Reconozco la habitación. Hago memoria. Miro en torno. Sólo hay una silla de madera, una pequeña mesilla y uno de esos muebles viejos que incluyen un lavabo antiguo con espejo y palangana. Madera y loza. Teníamos uno en la casa familiar, del mismo estilo. Y ahora mismo no sé si mis abuelos conservaron otro modelo. Ya saben cómo funciona. Se vierte el agua fresca de una jarra en la palangana y allí se hacen las abluciones. Mirándose al espejo y con la toalla a mano. Pero no lo hago. Me temo que el mueble sólo está allí de adorno, o por conservar una huella del pasado. Al otro extremo del diminuto pasillo hay un cuarto de baño moderno. No falta de nada, igual que en el resto de servicios de la gran casa rural: ducha, váter, lavabo, agua caliente, radiador, papelera, espejos. Si uno sale del cuarto y sube por las escaleras de caracol, pisando peldaños de madera que crujen con el peso de los cuerpos, llega a un altillo en sombras. Hay una sólida puerta, pero está cerrada con llave. Es un poco tenebroso y pienso en “El exorcista” y en los sonidos nocturnos que oían los personajes en la buhardilla donde empezaron sus problemas. Pero no hay ruidos, claro. No los hay en la casa, ni tampoco en el pueblo. Cuando digo que no hay ruidos en la casa me refiero a que no se oyen esos sonidos característicos de los hogares de antes: crujidos de la madera de las puertas, de los desvanes y de las vigas.
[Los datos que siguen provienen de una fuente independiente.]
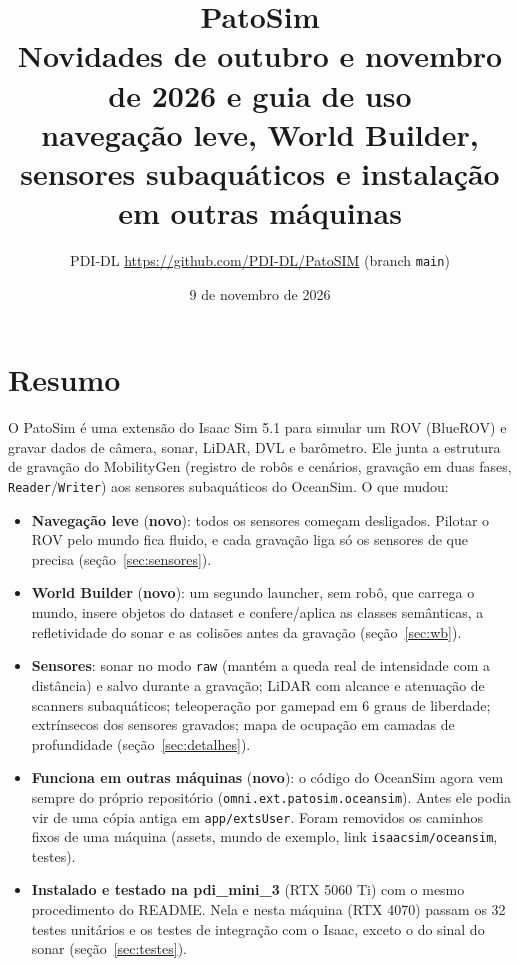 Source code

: \documentclass[10pt,a4paper]{article}
\title{\textbf{PatoSim}\\[2pt]
\large Novidades de outubro e novembro de 2026 e guia de uso\\
\normalsize navegação leve, World Builder, sensores subaquáticos e instalação em outras máquinas}
\author{PDI-DL \textendash{} \url{https://github.com/PDI-DL/PatoSIM} (branch \texttt{main})}
\date{9 de novembro de 2026}
\newcommand{\arq}[1]{\texttt{#1}}
\newcommand{\novo}{\textcolor{novo}{\textbf{novo}}}
\begin{document}
\maketitle
\vspace{-1.2em}

\section*{Resumo}
O PatoSim é uma extensão do Isaac Sim 5.1 para simular um ROV (BlueROV) e gravar dados de câmera, sonar,
LiDAR, DVL e barômetro. Ele junta a estrutura de gravação do MobilityGen (registro de robôs e cenários,
gravação em duas fases, \arq{Reader}/\arq{Writer}) aos sensores subaquáticos do OceanSim.
O que mudou:
\begin{itemize}
  \item \textbf{Navegação leve} (\novo): todos os sensores começam desligados. Pilotar o ROV pelo mundo fica
        fluido, e cada gravação liga só os sensores de que precisa (seção~\ref{sec:sensores}).
  \item \textbf{World Builder} (\novo): um segundo launcher, sem robô, que carrega o mundo, insere objetos do
        dataset e confere/aplica as classes semânticas, a refletividade do sonar e as colisões antes da
        gravação (seção~\ref{sec:wb}).
  \item \textbf{Sensores}: sonar no modo \texttt{raw} (mantém a queda real de intensidade com a distância) e
        salvo durante a gravação; LiDAR com alcance e atenuação de scanners subaquáticos; teleoperação por
        gamepad em 6 graus de liberdade; extrínsecos dos sensores gravados; mapa de ocupação em camadas de
        profundidade (seção~\ref{sec:detalhes}).
  \item \textbf{Funciona em outras máquinas} (\novo): o código do OceanSim agora vem sempre do próprio repositório
        (\arq{omni.ext.patosim.oceansim}). Antes ele podia vir de uma cópia antiga em \arq{app/extsUser}. Foram
        removidos os caminhos fixos de uma máquina (assets, mundo de exemplo, link \arq{isaacsim/oceansim}, testes).
  \item \textbf{Instalado e testado na pdi\_mini\_3} (RTX 5060 Ti) com o mesmo procedimento do README. Nela e nesta
        máquina (RTX 4070) passam os 32 testes unitários e os testes de integração com o Isaac, exceto o do sinal
        do sonar (seção~\ref{sec:testes}).
\end{itemize}
\end{document}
He dormido poco y me levanto con el cuello hecho puré. La ducha me repara algo. Desayuno un café y unas galletas. Hace buen tiempo en la calle. Ha salido el sol y a lo lejos, en la cumbre de las montañas, se ve la nieve. Lo bueno llega después, en la comida. Tras un trayecto en coche plagado de curvas, que me dejan el estómago revuelto, paseo por un pueblecito al pie de las montañas nevadas. La rasca obliga a ponerse el abrigo. En un mesón atestado de gente sirven raciones sabrosas y eso es lo que comemos: lomo, panceta, cecina de ciervo, ensalada, queso, revuelto de morcilla, etcétera. Y vino para beber, of course. Veo cazadores por el pueblo, o al menos tienen pinta de serlo. Luego compro un periódico. Busco lo que ha sucedido en Madrid en la víspera: esa persecución durante la que la policía disparó a un negro que iba por ahí armado con un cuchillo y que hirió a un par de agentes antes de darse a la fuga. Correrías por sitios céntricos: Plaza de España, Leganitos, Jacometrezo. La foto es impresionante: el herido en el suelo y los polis alrededor. Volvemos a la casa. No me entusiasman las casas rurales, lo reconozco. Esto es una vuelta al primitivismo, como diría Eloy Fernández Porta, lo que deriva en la “fiebre neorrural”.